There are no conceptual difficulties with this production; none of the interpretational challenges that the Met’s Otello posed to the audience. The sets and costumes are historical and conventional—which is the right call. The Tudor period, as Holbein preserved it for us and Wolf Hall recently brought to life, was gorgeously costumed; there probably would be a riot if the Met did a Tudor drama in a modern or post-apocalyptic setting right now. And in set as well as costume, the opera held its own—despite the challenge from TV shows, which can be filmed in the actual Tower of London, if their producers so wish. At the beginning of the mad scene, the council chamber door, in front of which the King and Anne had been arguing, rises up, becoming the second story of the Tower of London, while below, in front of a loose replica of Traitor’s Gate, Anne is prepared for execution by her ladies-in-waiting.

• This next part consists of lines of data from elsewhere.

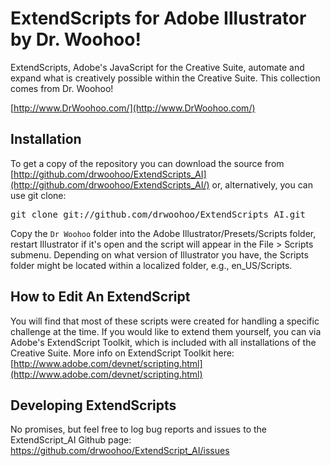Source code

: ExtendScripts for Adobe Illustrator by Dr. Woohoo!
==================================================

ExtendScripts, Adobe's JavaScript for the Creative Suite, automate and expand what is creatively possible within the Creative Suite.
This collection comes from Dr. Woohoo!

[http://www.DrWoohoo.com/](http://www.DrWoohoo.com/)

Installation
------------

To get a copy of the repository you can download the source from [http://github.com/drwoohoo/ExtendScripts_AI](http://github.com/drwoohoo/ExtendScripts_AI/) or, alternatively, you can use git clone:
<pre>
git clone git://github.com/drwoohoo/ExtendScripts_AI.git
</pre>

Copy the `Dr Woohoo` folder into the Adobe Illustrator/Presets/Scripts folder, restart Illustrator if it's open and the script will appear in the File > Scripts submenu. Depending on what version of Illustrator you have, the Scripts folder might be located within a localized folder, e.g., en_US/Scripts.


How to Edit An ExtendScript
---------------------------

You will find that most of these scripts were created for handling a specific challenge at the time. If you would like to extend them yourself, you can via Adobe's ExtendScript Toolkit, which is included with all installations of the Creative Suite. More info on ExtendScript Toolkit here: [http://www.adobe.com/devnet/scripting.html](http://www.adobe.com/devnet/scripting.html) 


Developing ExtendScripts
------------------------

No promises, but feel free to log bug reports and issues to the ExtendScript_AI Github page: https://github.com/drwoohoo/ExtendScript_AI/issues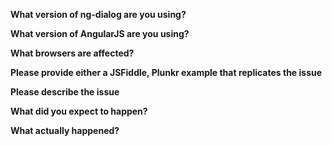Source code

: <!--
Note that leaving sections blank will make it difficult for us to troubleshoot and we may have to close the issue.
-->

**What version of ng-dialog are you using?**

**What version of AngularJS are you using?**

**What browsers are affected?**

**Please provide either a JSFiddle, Plunkr example that replicates the issue**

**Please describe the issue**

**What did you expect to happen?**

**What actually happened?**
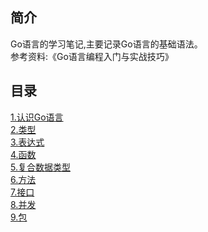 ## 简介
Go语言的学习笔记,主要记录Go语言的基础语法。  
参考资料:《Go语言编程入门与实战技巧》
## 目录
[1.认识Go语言](./chapter/1.md)   
[2.类型](./chapter/2.md)   
[3.表达式](./chapter/3.md)  
[4.函数](./chapter/4.md)  
[5.复合数据类型](./chapter/5.md)  
[6.方法](./chapter/6.md)  
[7.接口](./chapter/7.md)  
[8.并发](./chapter/8.md)  
[9.包](./chapter/9.md)  

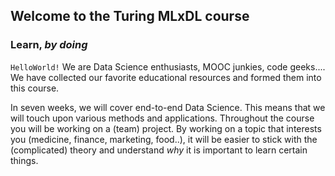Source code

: ## Welcome to the Turing MLxDL course
### Learn, _by doing_

`HelloWorld!` We are Data Science enthusiasts, MOOC junkies, code geeks.... We have collected our favorite educational resources and formed them into this course. 

In seven weeks, we will cover end-to-end Data Science. This means that we will touch upon various methods and applications. Throughout the course you will be working on a (team) project. By working on a topic that interests you (medicine, finance, marketing, food..), it will be easier to stick with the (complicated) theory and understand *why* it is important to learn certain things.
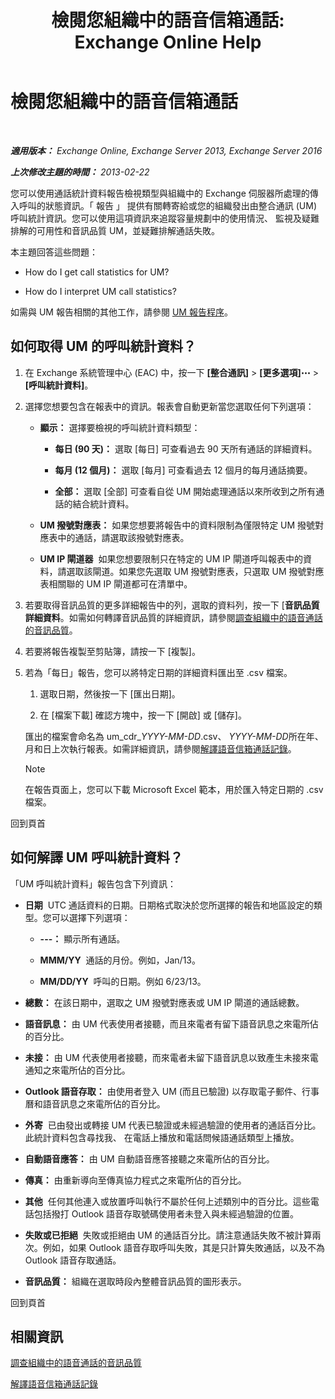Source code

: ﻿---
title: '檢閱您組織中的語音信箱通話: Exchange Online Help'
TOCTitle: 檢閱您組織中的語音信箱通話
ms:assetid: f6fdbe17-d1d2-442a-aa13-06b908d9c33a
ms:mtpsurl: https://technet.microsoft.com/zh-tw/library/JJ659073(v=EXCHG.150)
ms:contentKeyID: 50554087
ms.date: 05/23/2018
mtps_version: v=EXCHG.150
ms.translationtype: MT
---

# 檢閱您組織中的語音信箱通話

 

_**適用版本：** Exchange Online, Exchange Server 2013, Exchange Server 2016_

_**上次修改主題的時間：** 2013-02-22_

您可以使用通話統計資料報告檢視類型與組織中的 Exchange 伺服器所處理的傳入呼叫的狀態資訊。「 報告 」 提供有關轉寄給或您的組織發出由整合通訊 (UM) 呼叫統計資訊。您可以使用這項資訊來追蹤容量規劃中的使用情況、 監視及疑難排解的可用性和音訊品質 UM，並疑難排解通話失敗。

本主題回答這些問題：

  - How do I get call statistics for UM?

  - How do I interpret UM call statistics?

如需與 UM 報告相關的其他工作，請參閱 [UM 報告程序](um-reports-procedures-exchange-2013-help.md)。

## 如何取得 UM 的呼叫統計資料？

1.  在 Exchange 系統管理中心 (EAC) 中，按一下 **\[整合通訊\]** \> **\[更多選項\]**![更多選項圖示](images/JJ150550.5381819e-3b21-4873-8714-e9b956290b28(EXCHG.150).gif "更多選項圖示") \> **\[呼叫統計資料\]**。

2.  選擇您想要包含在報表中的資訊。報表會自動更新當您選取任何下列選項：
    
      - **顯示：** 選擇要檢視的呼叫統計資料類型：
        
          - **每日 (90 天)：** 選取 \[每日\] 可查看過去 90 天所有通話的詳細資料。
        
          - **每月 (12 個月)：** 選取 \[每月\] 可查看過去 12 個月的每月通話摘要。
        
          - **全部：** 選取 \[全部\] 可查看自從 UM 開始處理通話以來所收到之所有通話的結合統計資料。
    
      - **UM 撥號對應表：** 如果您想要將報告中的資料限制為僅限特定 UM 撥號對應表中的通話，請選取該撥號對應表。
    
      - **UM IP 閘道器**  如果您想要限制只在特定的 UM IP 閘道呼叫報表中的資料，請選取該閘道。如果您先選取 UM 撥號對應表，只選取 UM 撥號對應表相關聯的 UM IP 閘道都可在清單中。

3.  若要取得音訊品質的更多詳細報告中的列，選取的資料列，按一下 \[**音訊品質詳細資料**。如需如何轉譯音訊品質的詳細資訊，請參閱[調查組織中的語音通話的音訊品質](investigate-the-audio-quality-of-voice-calls-in-your-organization-exchange-2013-help.md)。

4.  若要將報告複製至剪貼簿，請按一下 \[複製\]。

5.  若為「每日」報告，您可以將特定日期的詳細資料匯出至 .csv 檔案。
    
    1.  選取日期，然後按一下 \[匯出日期\]。
    
    2.  在 \[檔案下載\] 確認方塊中，按一下 \[開啟\] 或 \[儲存\]。
    
    匯出的檔案會命名為 um\_cdr\_*YYYY-MM-DD*.csv、 *YYYY-MM-DD*所在年、 月和日上次執行報表。如需詳細資訊，請參閱[解譯語音信箱通話記錄](interpret-voice-mail-call-records-exchange-2013-help.md)。
    
    > [!NOTE]  
    > 在報告頁面上，您可以下載 Microsoft Excel 範本，用於匯入特定日期的 .csv 檔案。


回到頁首

## 如何解譯 UM 呼叫統計資料？

「UM 呼叫統計資料」報告包含下列資訊：

  - **日期**  UTC 通話資料的日期。日期格式取決於您所選擇的報告和地區設定的類型。您可以選擇下列選項：
    
      - **---：** 顯示所有通話。
    
      - **MMM/YY**  通話的月份。例如，Jan/13。
    
      - **MM/DD/YY**  呼叫的日期。例如 6/23/13。

  - **總數：** 在該日期中，選取之 UM 撥號對應表或 UM IP 閘道的通話總數。

  - **語音訊息：** 由 UM 代表使用者接聽，而且來電者有留下語音訊息之來電所佔的百分比。

  - **未接：** 由 UM 代表使用者接聽，而來電者未留下語音訊息以致產生未接來電通知之來電所佔的百分比。

  - **Outlook 語音存取：** 由使用者登入 UM (而且已驗證) 以存取電子郵件、行事曆和語音訊息之來電所佔的百分比。

  - **外寄**  已由發出或轉接 UM 代表已驗證或未經過驗證的使用者的通話百分比。此統計資料包含尋找我、 在電話上播放和電話問候語通話類型上播放。

  - **自動語音應答：** 由 UM 自動語音應答接聽之來電所佔的百分比。

  - **傳真：** 由重新導向至傳真協力程式之來電所佔的百分比。

  - **其他**  任何其他連入或放置呼叫執行不屬於任何上述類別中的百分比。這些電話包括撥打 Outlook 語音存取號碼使用者未登入與未經過驗證的位置。

  - **失敗或已拒絕**  失敗或拒絕由 UM 的通話百分比。請注意通話失敗不被計算兩次。例如，如果 Outlook 語音存取呼叫失敗，其是只計算失敗通話，以及不為 Outlook 語音存取通話。

  - **音訊品質：** 組織在選取時段內整體音訊品質的圖形表示。

回到頁首

## 相關資訊

[調查組織中的語音通話的音訊品質](investigate-the-audio-quality-of-voice-calls-in-your-organization-exchange-2013-help.md)

[解譯語音信箱通話記錄](interpret-voice-mail-call-records-exchange-2013-help.md)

At the end, when Anne is taken in and just before the curtain falls, the doors above open and a black-hooded, sword-wielding executioner appears. It’s chilling and arresting—and it’s reassuring to know opera still has some tricks up its sleeve.
Better yet, there’s more to come: Maria Stuarda opens this January, and Roberto Devereux this March. The queen is dead. Long live the queens.
Anna Bolena at the Metropolitan Opera, Oct. 5, 9, 13, and Jan 5 & 9. Tickets $27-480.